W zasadzie można by to uznać za prowokację przeciw rządowi PiS. Bank BZ WBK, do niedawna kierowany przez obecnego wicepremiera Mateusza Morawickiego, ogłosił właśnie spore zmiany w cenniku. Są one ważne nie tylko dlatego, że to jedna z największych instytucji finansowych w Polsce, więc wielu mniejszych graczy może naśladować jej działania. BZ WBK pokazuje, że nie ma już dzisiaj tematów tabu, a banki mogą sięgnąć do kieszeni klientów w każdy sposób.
Bank, którego właścicielem jest hiszpański Santander, wkrótce każe sobie płacić za samo prowadzenie konta oszczędnościowego. W ten sposób dołączy do PKO BP i kilku mniejszych instytucji, które już stosują takie praktyki. W rzeczywistości oznacza to, że kto na koncie oszczędnościowym ma stosunkowo niewiele pieniędzy, ten będzie co miesiąc tracił, bo bardzo niskie odsetki nie pokryją opłaty za prowadzenie takiego rachunku. Może się więc paradoksalnie okazać, że lepiej oszczędności trzymać na zwykłym, nieoprocentowanym ROR niż na koncie – nomen omen – oszczędnościowym.
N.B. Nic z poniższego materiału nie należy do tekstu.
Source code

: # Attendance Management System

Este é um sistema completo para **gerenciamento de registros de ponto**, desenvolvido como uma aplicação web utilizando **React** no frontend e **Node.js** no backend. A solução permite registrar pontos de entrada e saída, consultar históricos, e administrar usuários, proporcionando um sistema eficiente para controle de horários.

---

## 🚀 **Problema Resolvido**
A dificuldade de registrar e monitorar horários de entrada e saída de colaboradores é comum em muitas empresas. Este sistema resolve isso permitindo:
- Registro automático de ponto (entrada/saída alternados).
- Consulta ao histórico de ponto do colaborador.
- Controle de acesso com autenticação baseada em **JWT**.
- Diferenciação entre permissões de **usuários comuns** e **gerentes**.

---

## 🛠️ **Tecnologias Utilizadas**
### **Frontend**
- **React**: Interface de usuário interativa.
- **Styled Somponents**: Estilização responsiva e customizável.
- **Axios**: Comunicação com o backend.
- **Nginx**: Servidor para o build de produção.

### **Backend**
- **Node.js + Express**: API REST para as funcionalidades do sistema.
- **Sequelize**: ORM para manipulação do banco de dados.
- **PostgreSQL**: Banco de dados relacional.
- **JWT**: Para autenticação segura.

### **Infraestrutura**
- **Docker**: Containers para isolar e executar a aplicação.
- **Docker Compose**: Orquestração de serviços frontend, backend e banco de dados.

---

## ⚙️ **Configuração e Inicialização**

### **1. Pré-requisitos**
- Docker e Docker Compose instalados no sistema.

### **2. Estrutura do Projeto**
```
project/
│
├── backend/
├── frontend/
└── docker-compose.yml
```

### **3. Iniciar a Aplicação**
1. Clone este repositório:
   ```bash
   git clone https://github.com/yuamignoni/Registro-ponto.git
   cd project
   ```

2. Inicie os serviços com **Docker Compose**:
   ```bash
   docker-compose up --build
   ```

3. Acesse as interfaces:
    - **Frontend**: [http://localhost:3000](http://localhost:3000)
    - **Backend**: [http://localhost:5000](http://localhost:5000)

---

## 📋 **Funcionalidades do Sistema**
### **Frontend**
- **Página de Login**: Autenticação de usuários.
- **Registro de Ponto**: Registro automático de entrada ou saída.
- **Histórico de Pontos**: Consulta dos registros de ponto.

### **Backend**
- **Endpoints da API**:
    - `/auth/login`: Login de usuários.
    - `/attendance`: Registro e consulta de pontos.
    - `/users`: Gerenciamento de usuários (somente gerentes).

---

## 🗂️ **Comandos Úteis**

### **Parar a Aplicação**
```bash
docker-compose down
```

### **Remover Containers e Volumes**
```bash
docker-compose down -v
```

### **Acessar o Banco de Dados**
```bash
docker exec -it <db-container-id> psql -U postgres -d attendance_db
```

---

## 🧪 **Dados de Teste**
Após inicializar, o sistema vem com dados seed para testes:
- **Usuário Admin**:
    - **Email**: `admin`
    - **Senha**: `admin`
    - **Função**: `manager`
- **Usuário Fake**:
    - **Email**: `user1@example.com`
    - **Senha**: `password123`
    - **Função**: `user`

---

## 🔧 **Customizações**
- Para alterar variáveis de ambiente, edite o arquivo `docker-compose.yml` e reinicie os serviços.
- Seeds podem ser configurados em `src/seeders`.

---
Na tym nie koniec złych wiadomości. Zagrożony jest też inny fundament polskiej bankowości – bezpłatne przelewy internetowe. Żeby zlecić taki przelew na nowy numer rachunku, trzeba transakcję potwierdzić kodem jednorazowym, najczęściej wysyłanym esemesem. Jednak w BZ WBK tylko pięć pierwszych takich esemesów w miesiącu pozostanie bezpłatnych. Oznacza to w praktyce, że bank kuchennymi drzwiami wprowadza prowizję za przelewy internetowe. Dotknie ona osoby, które zlecają ich dość dużo i do różnych odbiorców. To prawdziwa rewolucja, bo do tej pory byliśmy przyzwyczajeni do nielimitowanych darmowych przelewów internetowych. Banki zachęcały wręcz do używania haseł esemesowych, a nie papierowych, bo były one bezpłatne.